PKS sangat berkepentingan agar Prabowo tidak melirik yang lain, sebab jatah kilir Cawapres untuk partainya jatuh pada Pilpres 2019 nanti. Tersebab, pada Pilpres 2014 Prabowo meminang Hatta Rajasa dari PAN. Wajar dong kalau PKS minta keadilan dalam kilir politik ini. Apalagi PKS punya sembilan bakal capres/cawapres dan dari sanalah Prabowo dipersilakan memilih salah satu di antaranya untuk cawapres.

Tapi mimpi tinggal mimpi, harapan tinggal harapan ketika Demokrat tiba-tiba merapat, merangsek, menawarkan satu opsi menarik, yaitu berkerja sama dengan Koalisi Prabowo.

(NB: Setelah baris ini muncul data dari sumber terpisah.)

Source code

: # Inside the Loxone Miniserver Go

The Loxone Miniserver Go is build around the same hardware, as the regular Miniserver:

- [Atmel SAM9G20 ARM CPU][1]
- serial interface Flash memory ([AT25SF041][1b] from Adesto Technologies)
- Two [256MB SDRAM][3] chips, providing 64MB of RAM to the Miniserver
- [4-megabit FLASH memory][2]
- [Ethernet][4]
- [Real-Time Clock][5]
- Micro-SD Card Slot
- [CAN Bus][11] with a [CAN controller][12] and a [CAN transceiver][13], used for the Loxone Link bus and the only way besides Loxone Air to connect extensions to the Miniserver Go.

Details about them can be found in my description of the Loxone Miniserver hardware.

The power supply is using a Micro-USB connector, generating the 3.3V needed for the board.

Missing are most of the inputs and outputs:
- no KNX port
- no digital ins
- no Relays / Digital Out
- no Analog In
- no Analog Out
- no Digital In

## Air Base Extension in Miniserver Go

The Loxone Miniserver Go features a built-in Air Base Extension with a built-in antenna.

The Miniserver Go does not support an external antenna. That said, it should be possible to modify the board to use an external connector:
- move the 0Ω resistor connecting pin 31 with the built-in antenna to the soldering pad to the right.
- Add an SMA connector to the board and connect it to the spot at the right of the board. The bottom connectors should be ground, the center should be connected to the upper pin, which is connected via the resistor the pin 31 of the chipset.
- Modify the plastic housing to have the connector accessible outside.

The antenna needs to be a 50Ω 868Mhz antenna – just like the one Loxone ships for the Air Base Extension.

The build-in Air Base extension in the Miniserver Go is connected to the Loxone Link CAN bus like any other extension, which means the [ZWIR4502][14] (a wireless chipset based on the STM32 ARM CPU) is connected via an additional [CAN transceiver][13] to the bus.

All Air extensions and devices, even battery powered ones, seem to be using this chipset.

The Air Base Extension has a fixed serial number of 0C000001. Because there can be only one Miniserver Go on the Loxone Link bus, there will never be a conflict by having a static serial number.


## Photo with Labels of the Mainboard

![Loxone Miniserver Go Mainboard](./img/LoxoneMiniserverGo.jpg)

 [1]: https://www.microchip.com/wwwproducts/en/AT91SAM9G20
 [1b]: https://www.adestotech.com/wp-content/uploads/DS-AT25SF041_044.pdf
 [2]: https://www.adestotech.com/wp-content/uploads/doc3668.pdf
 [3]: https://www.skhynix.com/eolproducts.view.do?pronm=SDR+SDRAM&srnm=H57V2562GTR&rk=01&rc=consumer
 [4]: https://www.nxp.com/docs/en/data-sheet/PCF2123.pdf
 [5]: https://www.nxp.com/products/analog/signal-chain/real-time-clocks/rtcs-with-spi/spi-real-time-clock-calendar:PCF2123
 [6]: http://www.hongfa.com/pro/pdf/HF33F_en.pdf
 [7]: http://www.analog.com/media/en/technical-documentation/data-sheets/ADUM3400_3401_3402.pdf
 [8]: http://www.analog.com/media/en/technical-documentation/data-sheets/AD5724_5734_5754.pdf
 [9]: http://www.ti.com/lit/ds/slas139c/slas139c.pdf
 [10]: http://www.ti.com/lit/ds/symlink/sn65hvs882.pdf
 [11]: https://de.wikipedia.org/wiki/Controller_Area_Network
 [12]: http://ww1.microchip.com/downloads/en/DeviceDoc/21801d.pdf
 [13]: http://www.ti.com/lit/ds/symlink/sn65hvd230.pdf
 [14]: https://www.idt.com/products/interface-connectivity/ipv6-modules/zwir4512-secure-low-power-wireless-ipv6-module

Memangnya ada makan siang gratis dalam politik? Ya ga ada. Demokrat dengan dukungan suara lumayan, basis massa militan, visi yang jelas dan gizi yang baik, menawarkan Putera Mahkota Cikeas, Agus Harimurti Yudhoyono alias AHY sebagai cawapres.

Saking seriusnya pendiri Demokrat dalam hal ini ayahanda AHY mempromosikan putera sulungnya untuk jadi "orang" atau "seseorang", iklan luar ruang berupa baliho raksasa dengan tagline "Siap" memenuhi pusat-pusat kota, menjadi pemandangan baru setelah poster baliho raksasa Cak Imin dan Rommy lenyap. Bila perlu, program acara televisi pun dibeli demi menampilkan sekaligus mengenalkan sosok AHY kepada publik.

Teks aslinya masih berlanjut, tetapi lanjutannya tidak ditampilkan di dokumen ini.